The first piece of Sequence exits BCAM.

The crane begins to move the first piece.

Staff and visitors held their breath as the piece was carried just near—but not over!—the Resnick Pavilion.

This process was repeated for each piece over a couple of days until the full sculpture was successfully moved from BCAM.

If you weren’t able to see Sequence at LACMA, it will be on view at the Cantor Arts Center until 2016, when it will be presented as part of the inaugural installation of the Fisher Collection in the expanded San Francisco Museum of Modern Art.

Alex Capriotti

Photos by Yosi Pozeilov


New Acquisition: Barbara Kruger’s Untitled (Shafted)

June 23, 2011

The three-story elevator shaft of BCAM showcases a piece that LACMA commissioned from artist Barbara Kruger in 2008. However, the extremely large-scale digital print wall installation, some 94 feet high, was not technically part of LACMA’s collection—until today, thanks to a gift from LACMA trustee Carole Bayer Sager. This is one of two major Kruger acquisitions being announced today: just down Wilshire Boulevard, the Hammer Museum also announced the acquisition of Kruger’s video installation The Globe Shrinks (2010). You can also read a report on the acquisition in today’s Los Angeles Times.

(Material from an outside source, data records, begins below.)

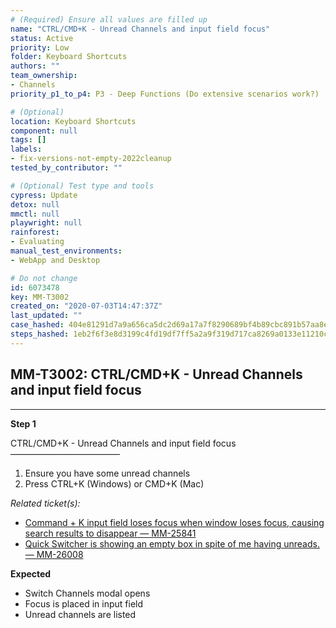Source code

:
```yaml
---
# (Required) Ensure all values are filled up
name: "CTRL/CMD+K - Unread Channels and input field focus"
status: Active
priority: Low
folder: Keyboard Shortcuts
authors: ""
team_ownership:
- Channels
priority_p1_to_p4: P3 - Deep Functions (Do extensive scenarios work?)

# (Optional)
location: Keyboard Shortcuts
component: null
tags: []
labels:
- fix-versions-not-empty-2022cleanup
tested_by_contributor: ""

# (Optional) Test type and tools
cypress: Update
detox: null
mmctl: null
playwright: null
rainforest:
- Evaluating
manual_test_environments:
- WebApp and Desktop

# Do not change
id: 6073478
key: MM-T3002
created_on: "2020-07-03T14:47:37Z"
last_updated: ""
case_hashed: 404e81291d7a9a656ca5dc2d69a17a7f8290689bf4b89cbc891b57aa8e67da54f50f00265bacedab6f58598cc56453b1
steps_hashed: 1eb2f6f3e8d3199c4fd19df7ff5a2a9f319d717ca8269a0133e11210cc937c38c7fbeb18512dc4e851bc9a8d25610331
---
```


<!-- (Auto-generated) Based on frontmatter's "key" and "name" -->

## MM-T3002: CTRL/CMD+K - Unread Channels and input field focus

---

**Step 1**

CTRL/CMD+K - Unread Channels and input field focus\
–––––––––––––––––––––––––

1. Ensure you have some unread channels
2. Press CTRL+K (Windows) or CMD+K (Mac)

_Related ticket(s):_

- [Command + K input field loses focus when window loses focus, causing search results to disappear — MM-25841](https://mattermost.atlassian.net/browse/MM-25841)
- [Quick Switcher is showing an empty box in spite of me having unreads. — MM-26008](https://mattermost.atlassian.net/browse/MM-26008)

**Expected**

- Switch Channels modal opens
- Focus is placed in input field
- Unread channels are listed
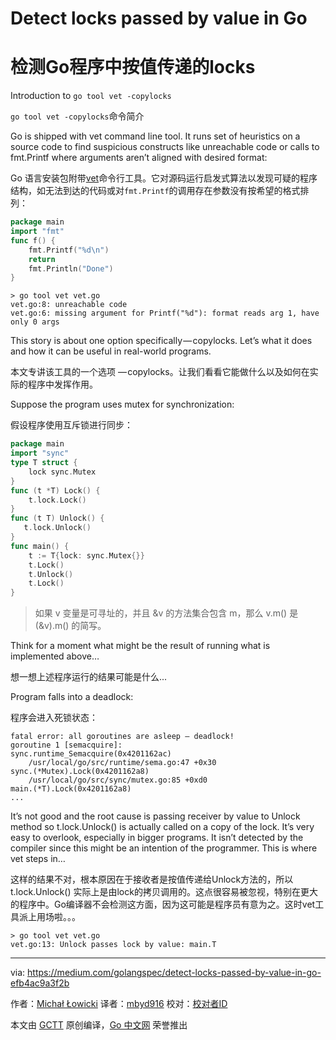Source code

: # Detect locks passed by value in Go

# 检测Go程序中按值传递的locks

Introduction to `go tool vet -copylocks`

`go tool vet -copylocks`命令简介

Go is shipped with vet command line tool. It runs set of heuristics on a source code to find suspicious constructs like unreachable code or calls to fmt.Printf where arguments aren’t aligned with desired format:

Go 语言安装包附带[vet](https://golang.org/cmd/vet/)命令行工具。它对源码运行启发式算法以发现可疑的程序结构，如无法到达的代码或对```fmt.Printf```的调用存在参数没有按希望的格式排列：

```go
package main
import "fmt"
func f() {
    fmt.Printf("%d\n")
    return
    fmt.Println("Done")
}
```
```
> go tool vet vet.go
vet.go:8: unreachable code
vet.go:6: missing argument for Printf("%d"): format reads arg 1, have only 0 args
```

This story is about one option specifically — copylocks. Let’s what it does and how it can be useful in real-world programs.

本文专讲该工具的一个选项 — copylocks。让我们看看它能做什么以及如何在实际的程序中发挥作用。

Suppose the program uses mutex for synchronization:

假设程序使用互斥锁进行同步：


```go
package main
import "sync"
type T struct {
    lock sync.Mutex
}
func (t *T) Lock() {
    t.lock.Lock()
}
func (t T) Unlock() {
   t.lock.Unlock()
}
func main() {
    t := T{lock: sync.Mutex{}}
    t.Lock()
    t.Unlock()
    t.Lock()
}
```

> 如果 v 变量是可寻址的，并且 &v 的方法集合包含 m，那么 v.m() 是 (&v).m() 的简写。

Think for a moment what might be the result of running what is implemented above…

想一想上述程序运行的结果可能是什么...

Program falls into a deadlock:

程序会进入死锁状态：

```
fatal error: all goroutines are asleep — deadlock!
goroutine 1 [semacquire]:
sync.runtime_Semacquire(0x4201162ac)
    /usr/local/go/src/runtime/sema.go:47 +0x30
sync.(*Mutex).Lock(0x4201162a8)
    /usr/local/go/src/sync/mutex.go:85 +0xd0
main.(*T).Lock(0x4201162a8)
...
```

It’s not good and the root cause is passing receiver by value to Unlock method so t.lock.Unlock() is actually called on a copy of the lock. It’s very easy to overlook, especially in bigger programs. It isn’t detected by the compiler since this might be an intention of the programmer. This is where vet steps in…

这样的结果不对，根本原因在于接收者是按值传递给Unlock方法的，所以 t.lock.Unlock() 实际上是由lock的拷贝调用的。这点很容易被忽视，特别在更大的程序中。Go编译器不会检测这方面，因为这可能是程序员有意为之。这时vet工具派上用场啦。。。

```
> go tool vet vet.go
vet.go:13: Unlock passes lock by value: main.T
```






----------------

via: https://medium.com/golangspec/detect-locks-passed-by-value-in-go-efb4ac9a3f2b

作者：[Michał Łowicki](https://medium.com/@mlowicki)
译者：[mbyd916](https://github.com/mbyd916)
校对：[校对者ID](https://github.com/校对者ID)

本文由 [GCTT](https://github.com/studygolang/GCTT) 原创编译，[Go 中文网](https://studygolang.com/) 荣誉推出
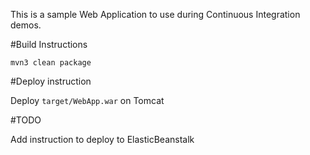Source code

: This is a sample Web Application to use during Continuous Integration demos.

#Build Instructions



```
mvn3 clean package
```




#Deploy instruction



Deploy ```target/WebApp.war``` on Tomcat
 
#TODO
 
Add instruction to deploy to ElasticBeanstalk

Barbara Kruger, Untitled (Shafted), 2008, gift of Carole Bayer Sager, commissioned by the Los Angeles County Museum of Art for the opening of the Broad Contemporary Art Museum. Photograph © Fredrik Nilsen

Untitled (Shafted) is already well-known to LACMA visitors who are visually bombarded with Kruger’s messages while waiting to take the elevator up or down.  Using a litany of common products—“MOISTURIZERS, COMPUTERS, SNEAKERS, SUNGLASSES, HAND BAGS, SWEATERS”—these words are bisected by the phrase “PLENTY SHOULD BE ENOUGH—RIGHT?”, illustrating Kruger’s use of advertising text and sensational phrasing that critique consumerism, misogyny, power, and desire.

Conceptual artist Kruger began her career as a graphic designer, formalizing her practice as an artist by the late 1960s after studying for a year at Parsons, where photographer Diane Arbus was one of her teachers. Arbus introduced Kruger to the world of commercial and fashion photography. Kruger’s appropriated imagery coupled with powerful language and bold typography, motifs that have become her signature, is drawn from graphic design vocabulary.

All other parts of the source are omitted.